------ RECORDS ------

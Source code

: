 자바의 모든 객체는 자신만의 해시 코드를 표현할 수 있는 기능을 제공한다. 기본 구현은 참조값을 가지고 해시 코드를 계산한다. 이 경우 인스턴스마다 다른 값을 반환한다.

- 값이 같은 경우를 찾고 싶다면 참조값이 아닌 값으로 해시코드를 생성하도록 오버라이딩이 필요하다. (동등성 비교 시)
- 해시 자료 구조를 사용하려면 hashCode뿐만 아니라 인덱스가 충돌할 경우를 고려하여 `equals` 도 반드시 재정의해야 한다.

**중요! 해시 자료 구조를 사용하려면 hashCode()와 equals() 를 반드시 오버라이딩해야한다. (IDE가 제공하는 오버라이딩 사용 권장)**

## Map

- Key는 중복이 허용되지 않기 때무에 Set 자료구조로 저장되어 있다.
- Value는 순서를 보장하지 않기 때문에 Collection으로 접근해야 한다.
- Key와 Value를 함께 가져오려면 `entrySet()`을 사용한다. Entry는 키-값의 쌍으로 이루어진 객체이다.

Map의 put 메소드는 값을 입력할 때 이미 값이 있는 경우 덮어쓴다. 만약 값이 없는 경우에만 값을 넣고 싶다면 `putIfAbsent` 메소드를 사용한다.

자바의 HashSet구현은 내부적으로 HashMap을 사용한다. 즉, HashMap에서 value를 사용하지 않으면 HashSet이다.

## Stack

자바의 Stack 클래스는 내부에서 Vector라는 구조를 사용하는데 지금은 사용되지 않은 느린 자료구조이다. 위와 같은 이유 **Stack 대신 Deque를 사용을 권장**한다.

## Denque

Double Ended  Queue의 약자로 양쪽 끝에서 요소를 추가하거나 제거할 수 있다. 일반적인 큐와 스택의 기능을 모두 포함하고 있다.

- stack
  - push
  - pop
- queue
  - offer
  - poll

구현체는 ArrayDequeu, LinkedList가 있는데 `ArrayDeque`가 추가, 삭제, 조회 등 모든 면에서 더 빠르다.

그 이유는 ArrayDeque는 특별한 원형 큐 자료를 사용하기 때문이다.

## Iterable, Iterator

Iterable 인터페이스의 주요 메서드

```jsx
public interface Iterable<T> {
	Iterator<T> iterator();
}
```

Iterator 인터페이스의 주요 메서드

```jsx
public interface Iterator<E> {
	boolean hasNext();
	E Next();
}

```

------
------ RECORDS ------

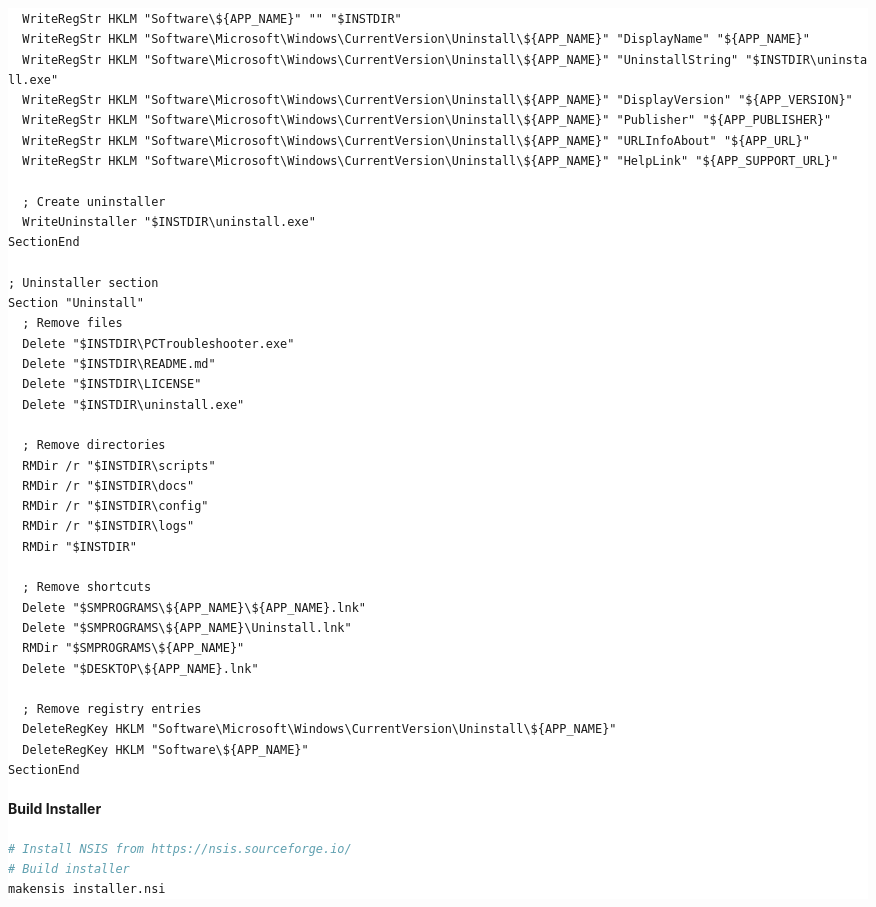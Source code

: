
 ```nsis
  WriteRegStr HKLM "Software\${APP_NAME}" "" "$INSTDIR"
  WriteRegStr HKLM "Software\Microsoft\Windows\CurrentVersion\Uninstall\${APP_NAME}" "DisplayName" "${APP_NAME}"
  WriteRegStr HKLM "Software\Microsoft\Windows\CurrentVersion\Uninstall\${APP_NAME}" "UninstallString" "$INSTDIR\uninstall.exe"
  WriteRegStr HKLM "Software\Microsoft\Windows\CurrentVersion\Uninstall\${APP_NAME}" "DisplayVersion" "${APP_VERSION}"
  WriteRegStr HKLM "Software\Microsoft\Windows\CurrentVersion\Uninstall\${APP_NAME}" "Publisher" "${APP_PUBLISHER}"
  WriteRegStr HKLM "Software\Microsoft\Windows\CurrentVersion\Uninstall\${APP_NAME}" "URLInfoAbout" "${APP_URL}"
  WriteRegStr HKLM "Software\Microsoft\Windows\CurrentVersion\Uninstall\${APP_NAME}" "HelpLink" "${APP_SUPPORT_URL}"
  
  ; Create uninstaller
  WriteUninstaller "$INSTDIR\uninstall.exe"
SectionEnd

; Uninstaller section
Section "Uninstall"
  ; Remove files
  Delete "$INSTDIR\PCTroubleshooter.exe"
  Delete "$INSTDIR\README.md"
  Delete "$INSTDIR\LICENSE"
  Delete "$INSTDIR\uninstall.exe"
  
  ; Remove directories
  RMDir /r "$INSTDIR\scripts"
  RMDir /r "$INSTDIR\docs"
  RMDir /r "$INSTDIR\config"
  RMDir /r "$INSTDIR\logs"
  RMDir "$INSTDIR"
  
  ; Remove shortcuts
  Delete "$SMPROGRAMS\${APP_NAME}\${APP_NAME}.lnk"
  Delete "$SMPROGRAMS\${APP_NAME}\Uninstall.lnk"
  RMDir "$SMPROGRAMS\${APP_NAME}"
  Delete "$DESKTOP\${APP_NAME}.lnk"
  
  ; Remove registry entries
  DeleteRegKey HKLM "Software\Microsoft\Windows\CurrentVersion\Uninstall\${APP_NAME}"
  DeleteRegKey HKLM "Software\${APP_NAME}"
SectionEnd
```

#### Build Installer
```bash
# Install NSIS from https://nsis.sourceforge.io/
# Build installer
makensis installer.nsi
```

------
------ RECORDS ------

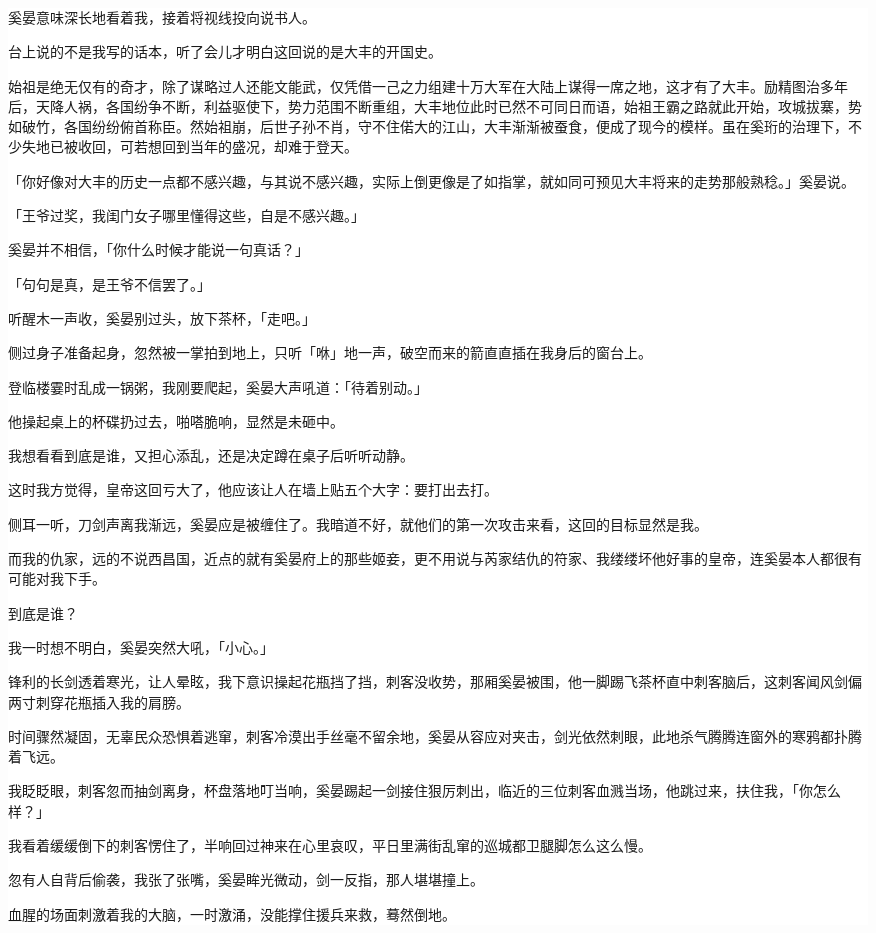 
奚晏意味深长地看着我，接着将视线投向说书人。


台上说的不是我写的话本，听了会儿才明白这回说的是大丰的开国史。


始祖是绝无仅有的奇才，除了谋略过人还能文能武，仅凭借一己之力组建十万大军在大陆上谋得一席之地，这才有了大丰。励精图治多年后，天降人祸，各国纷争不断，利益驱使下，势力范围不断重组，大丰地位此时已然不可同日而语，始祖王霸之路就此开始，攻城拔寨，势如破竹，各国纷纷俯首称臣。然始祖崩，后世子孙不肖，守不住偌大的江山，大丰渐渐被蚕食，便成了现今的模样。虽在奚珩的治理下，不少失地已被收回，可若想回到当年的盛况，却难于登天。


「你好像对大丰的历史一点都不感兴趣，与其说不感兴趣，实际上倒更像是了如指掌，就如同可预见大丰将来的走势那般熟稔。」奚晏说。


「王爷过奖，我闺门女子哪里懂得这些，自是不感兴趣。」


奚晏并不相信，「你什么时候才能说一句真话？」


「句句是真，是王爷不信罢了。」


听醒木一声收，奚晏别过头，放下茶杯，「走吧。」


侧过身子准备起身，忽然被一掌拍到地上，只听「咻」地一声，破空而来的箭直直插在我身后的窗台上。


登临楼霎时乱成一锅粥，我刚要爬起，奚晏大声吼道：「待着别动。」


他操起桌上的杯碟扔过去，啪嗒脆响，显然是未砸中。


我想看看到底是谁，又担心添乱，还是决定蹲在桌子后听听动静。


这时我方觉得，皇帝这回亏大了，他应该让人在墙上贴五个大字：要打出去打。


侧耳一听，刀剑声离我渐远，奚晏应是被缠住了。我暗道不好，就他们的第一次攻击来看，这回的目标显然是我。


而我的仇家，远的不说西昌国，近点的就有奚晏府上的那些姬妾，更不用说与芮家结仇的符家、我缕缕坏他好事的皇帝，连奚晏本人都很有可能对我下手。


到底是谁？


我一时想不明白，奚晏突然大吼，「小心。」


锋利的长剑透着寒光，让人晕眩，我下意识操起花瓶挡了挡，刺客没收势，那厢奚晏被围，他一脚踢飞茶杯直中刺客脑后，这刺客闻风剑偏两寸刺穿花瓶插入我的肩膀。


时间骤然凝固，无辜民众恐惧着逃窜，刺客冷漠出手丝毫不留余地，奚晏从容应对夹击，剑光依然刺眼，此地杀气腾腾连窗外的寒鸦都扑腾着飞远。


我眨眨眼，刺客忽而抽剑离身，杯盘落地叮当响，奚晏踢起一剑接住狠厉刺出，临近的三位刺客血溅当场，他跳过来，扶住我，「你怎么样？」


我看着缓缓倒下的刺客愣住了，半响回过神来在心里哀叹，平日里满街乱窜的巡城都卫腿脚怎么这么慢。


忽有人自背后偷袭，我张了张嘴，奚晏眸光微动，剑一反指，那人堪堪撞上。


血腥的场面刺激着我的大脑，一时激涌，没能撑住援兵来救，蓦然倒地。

------

▶ _WORK REQUEST_: Copy all lines from the material that include "Iterable".

▶ _WRITTEN ANSWER_:
## Iterable, Iterator
Iterable 인터페이스의 주요 메서드
public interface Iterable<T> {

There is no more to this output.